■ **Task to carry out**:
Leaving the pictures aside, transcribe the data below exactly.
Start of Supplied records
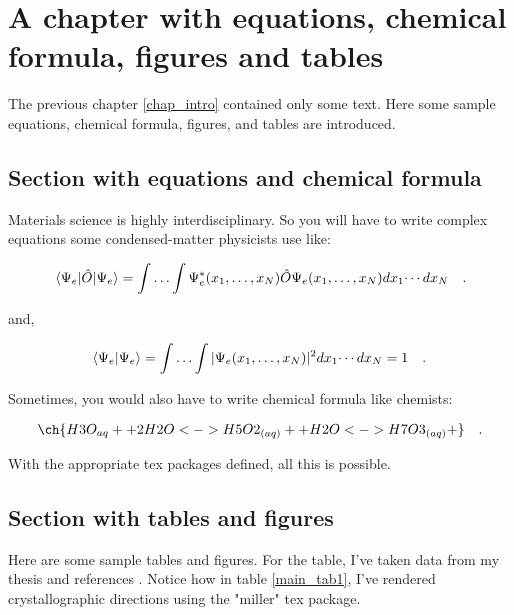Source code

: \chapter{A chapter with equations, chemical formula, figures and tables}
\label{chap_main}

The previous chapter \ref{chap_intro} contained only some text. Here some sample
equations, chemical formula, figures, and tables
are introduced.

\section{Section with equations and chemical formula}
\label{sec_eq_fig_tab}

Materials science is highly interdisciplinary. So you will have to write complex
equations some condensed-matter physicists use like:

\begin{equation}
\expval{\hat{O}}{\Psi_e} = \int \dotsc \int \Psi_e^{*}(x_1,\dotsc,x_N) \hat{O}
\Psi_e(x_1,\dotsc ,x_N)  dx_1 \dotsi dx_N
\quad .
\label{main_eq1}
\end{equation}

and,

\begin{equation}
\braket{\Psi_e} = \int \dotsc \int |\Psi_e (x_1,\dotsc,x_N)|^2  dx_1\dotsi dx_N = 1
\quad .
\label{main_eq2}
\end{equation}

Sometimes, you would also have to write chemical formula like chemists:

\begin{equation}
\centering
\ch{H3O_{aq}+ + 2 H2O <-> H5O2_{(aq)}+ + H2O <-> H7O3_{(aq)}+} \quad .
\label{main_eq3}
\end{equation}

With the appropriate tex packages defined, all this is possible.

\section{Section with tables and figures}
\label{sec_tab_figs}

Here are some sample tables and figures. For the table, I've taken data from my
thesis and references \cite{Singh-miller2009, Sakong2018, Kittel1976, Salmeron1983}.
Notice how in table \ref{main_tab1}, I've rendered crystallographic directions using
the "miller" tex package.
End of Supplied records
■ **Answer section**:
Source code

: \chapter{A chapter with equations, chemical formula, figures and tables}
\label{chap_main}

The previous chapter \ref{chap_intro} contained only some text. Here some sample
equations, chemical formula, figures, and tables
are introduced.

\section{Section with equations and chemical formula}
\label{sec_eq_fig_tab}

Materials science is highly interdisciplinary. So you will have to write complex
equations some condensed-matter physicists use like:

\begin{equation}
\expval{\hat{O}}{\Psi_e} = \int \dotsc \int \Psi_e^{*}(x_1,\dotsc,x_N) \hat{O}
\Psi_e(x_1,\dotsc ,x_N)  dx_1 \dotsi dx_N
\quad .
\label{main_eq1}
\end{equation}

and,

\begin{equation}
\braket{\Psi_e} = \int \dotsc \int |\Psi_e (x_1,\dotsc,x_N)|^2  dx_1\dotsi dx_N = 1
\quad .
\label{main_eq2}
\end{equation}

Sometimes, you would also have to write chemical formula like chemists:

\begin{equation}
\centering
\ch{H3O_{aq}+ + 2 H2O <-> H5O2_{(aq)}+ + H2O <-> H7O3_{(aq)}+} \quad .
\label{main_eq3}
\end{equation}

With the appropriate tex packages defined, all this is possible.

\section{Section with tables and figures}
\label{sec_tab_figs}

Here are some sample tables and figures. For the table, I've taken data from my
thesis and references \cite{Singh-miller2009, Sakong2018, Kittel1976, Salmeron1983}.
Notice how in table \ref{main_tab1}, I've rendered crystallographic directions using
the "miller" tex package.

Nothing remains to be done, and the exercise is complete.